The day NEM 3.0 went live, I started getting calls from contractors I'd supplied for years. Not questions about panels or inverters — just frustration. One installer told me he'd had three customers cancel contracts the same week after hearing about the rate cuts. "They think solar is dead," he said.


It's not dead. But it is different — and the difference matters. Under NEM 2.0, you could oversize your system, dump excess power onto the grid at retail rates, and let the math work itself out. NEM 3.0 ended that. Export credits dropped about 75%, from 30–40¢/kWh down to 5–8¢. The system that paid off in 5–6 years now takes 9–13 without a battery.


The word "without a battery" is doing a lot of work in that sentence. Because with the right battery setup, the math changes significantly. Instead of exporting cheap daytime power and buying expensive evening power back from the grid, you store what you produce and use it when it actually costs you something. That's the shift NEM 3.0 forces — and for homeowners who design around it, the payback timeline can drop back down to 7–9 years.


Here's what actually changed, what it means for your wallet, and how to make solar work in 2026 despite the new rules.




Table of Contents



 



What Is NEM 3.0 in California and Why Did Solar Rules Change?


NEM 3.0, officially called the Net Billing Tariff (NBT), went live on April 15, 2023 for any new solar interconnection with PG&E, SCE, or SDG&E. Under the old NEM 2.0, you got nearly full retail credit (30–40 cents/kWh) for every kWh your panels sent to the grid—basically a 1:1 bill offset that made solar a no-brainer.


NEM 3.0 switched to “avoided cost” pricing that changes every hour based on what the utility actually needs at that moment. Most daytime exports now pay only 5–8 cents/kWh. That’s a 75% pay cut for the power you’re producing when the sun is shining brightest and your panels are cranking out maximum output.

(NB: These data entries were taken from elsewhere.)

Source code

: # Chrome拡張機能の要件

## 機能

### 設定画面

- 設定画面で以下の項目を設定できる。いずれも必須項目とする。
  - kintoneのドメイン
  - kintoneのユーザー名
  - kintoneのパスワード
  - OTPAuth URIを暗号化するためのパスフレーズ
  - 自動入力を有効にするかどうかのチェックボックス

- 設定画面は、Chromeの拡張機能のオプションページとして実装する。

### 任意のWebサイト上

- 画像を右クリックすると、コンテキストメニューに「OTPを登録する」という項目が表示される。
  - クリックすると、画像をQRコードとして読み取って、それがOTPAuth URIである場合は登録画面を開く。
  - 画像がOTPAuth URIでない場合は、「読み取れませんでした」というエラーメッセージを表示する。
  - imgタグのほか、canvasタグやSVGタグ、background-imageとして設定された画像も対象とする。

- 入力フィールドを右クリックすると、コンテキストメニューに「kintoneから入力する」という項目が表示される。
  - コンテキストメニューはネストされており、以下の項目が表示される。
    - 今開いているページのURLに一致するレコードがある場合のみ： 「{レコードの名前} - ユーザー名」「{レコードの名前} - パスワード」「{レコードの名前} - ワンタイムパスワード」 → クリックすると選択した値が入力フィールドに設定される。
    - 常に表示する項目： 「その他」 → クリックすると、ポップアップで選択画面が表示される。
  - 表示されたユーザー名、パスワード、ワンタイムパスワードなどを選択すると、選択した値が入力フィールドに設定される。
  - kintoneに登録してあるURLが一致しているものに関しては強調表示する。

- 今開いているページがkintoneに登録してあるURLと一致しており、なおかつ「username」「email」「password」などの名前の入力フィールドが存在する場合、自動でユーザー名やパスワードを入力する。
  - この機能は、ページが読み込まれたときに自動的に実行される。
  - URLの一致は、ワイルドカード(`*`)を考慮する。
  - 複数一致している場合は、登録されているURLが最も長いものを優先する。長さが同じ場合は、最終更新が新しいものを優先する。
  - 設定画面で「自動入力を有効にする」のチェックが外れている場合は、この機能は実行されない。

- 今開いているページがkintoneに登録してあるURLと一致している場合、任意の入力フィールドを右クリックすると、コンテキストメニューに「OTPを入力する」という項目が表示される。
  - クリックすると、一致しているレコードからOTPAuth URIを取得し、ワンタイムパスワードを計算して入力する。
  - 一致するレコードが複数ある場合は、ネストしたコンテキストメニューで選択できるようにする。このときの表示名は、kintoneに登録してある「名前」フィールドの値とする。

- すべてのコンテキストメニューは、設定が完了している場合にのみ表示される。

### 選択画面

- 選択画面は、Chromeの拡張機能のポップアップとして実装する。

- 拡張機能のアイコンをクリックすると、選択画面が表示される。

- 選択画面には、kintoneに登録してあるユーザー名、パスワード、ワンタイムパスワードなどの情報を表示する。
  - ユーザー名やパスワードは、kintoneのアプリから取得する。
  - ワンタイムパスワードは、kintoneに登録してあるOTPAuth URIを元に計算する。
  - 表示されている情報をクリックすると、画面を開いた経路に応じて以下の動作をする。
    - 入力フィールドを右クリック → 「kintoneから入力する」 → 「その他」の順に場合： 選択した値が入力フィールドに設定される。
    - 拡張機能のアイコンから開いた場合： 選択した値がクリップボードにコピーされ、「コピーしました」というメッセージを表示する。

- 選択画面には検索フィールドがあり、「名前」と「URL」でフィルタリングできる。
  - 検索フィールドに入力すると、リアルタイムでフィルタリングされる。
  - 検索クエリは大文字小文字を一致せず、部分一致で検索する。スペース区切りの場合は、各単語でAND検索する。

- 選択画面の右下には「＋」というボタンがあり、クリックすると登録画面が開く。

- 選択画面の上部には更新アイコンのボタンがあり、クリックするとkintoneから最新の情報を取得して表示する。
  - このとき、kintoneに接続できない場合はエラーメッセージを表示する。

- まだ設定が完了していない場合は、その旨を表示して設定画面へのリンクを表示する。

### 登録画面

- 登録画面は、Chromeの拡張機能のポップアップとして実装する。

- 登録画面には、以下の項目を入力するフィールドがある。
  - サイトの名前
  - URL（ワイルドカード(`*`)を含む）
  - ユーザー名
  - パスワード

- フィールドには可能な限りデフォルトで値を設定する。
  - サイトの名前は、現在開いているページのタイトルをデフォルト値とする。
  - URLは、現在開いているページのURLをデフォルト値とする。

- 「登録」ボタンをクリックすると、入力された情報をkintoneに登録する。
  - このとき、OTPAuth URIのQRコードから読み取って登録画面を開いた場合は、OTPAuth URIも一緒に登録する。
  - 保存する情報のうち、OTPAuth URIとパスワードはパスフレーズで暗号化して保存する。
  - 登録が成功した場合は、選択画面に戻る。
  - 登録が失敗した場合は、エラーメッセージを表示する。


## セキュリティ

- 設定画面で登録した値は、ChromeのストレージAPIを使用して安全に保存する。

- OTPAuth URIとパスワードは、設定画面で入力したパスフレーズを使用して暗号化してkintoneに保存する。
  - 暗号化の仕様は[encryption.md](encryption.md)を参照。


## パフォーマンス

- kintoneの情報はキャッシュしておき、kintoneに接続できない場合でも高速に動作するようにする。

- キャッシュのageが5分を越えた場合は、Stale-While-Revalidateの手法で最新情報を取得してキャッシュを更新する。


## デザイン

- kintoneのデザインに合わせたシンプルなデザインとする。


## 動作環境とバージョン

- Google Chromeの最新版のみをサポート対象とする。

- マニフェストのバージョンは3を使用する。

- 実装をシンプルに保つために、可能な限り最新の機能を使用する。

Why the change? By 2023 California had added so much rooftop solar that midday “solar duck curve” was flooding the grid with more power than utilities could sell or store. They were essentially paying high retail rates for electricity they didn’t always need, which drove up costs for everyone.


The California Public Utilities Commission designed NEM 3.0 to encourage self-consumption—using your own solar right away or storing it in batteries—instead of exporting it. The goal was grid stability, fewer rate hikes for non-solar customers, and more home batteries so the state could handle growing EV and air-conditioning demand without building expensive new power plants.


A California appellate court upheld NEM 3.0 as recently as March 2026, so these rules are here to stay for the foreseeable future. Bottom line: exporting excess power is no longer the money-maker it once was.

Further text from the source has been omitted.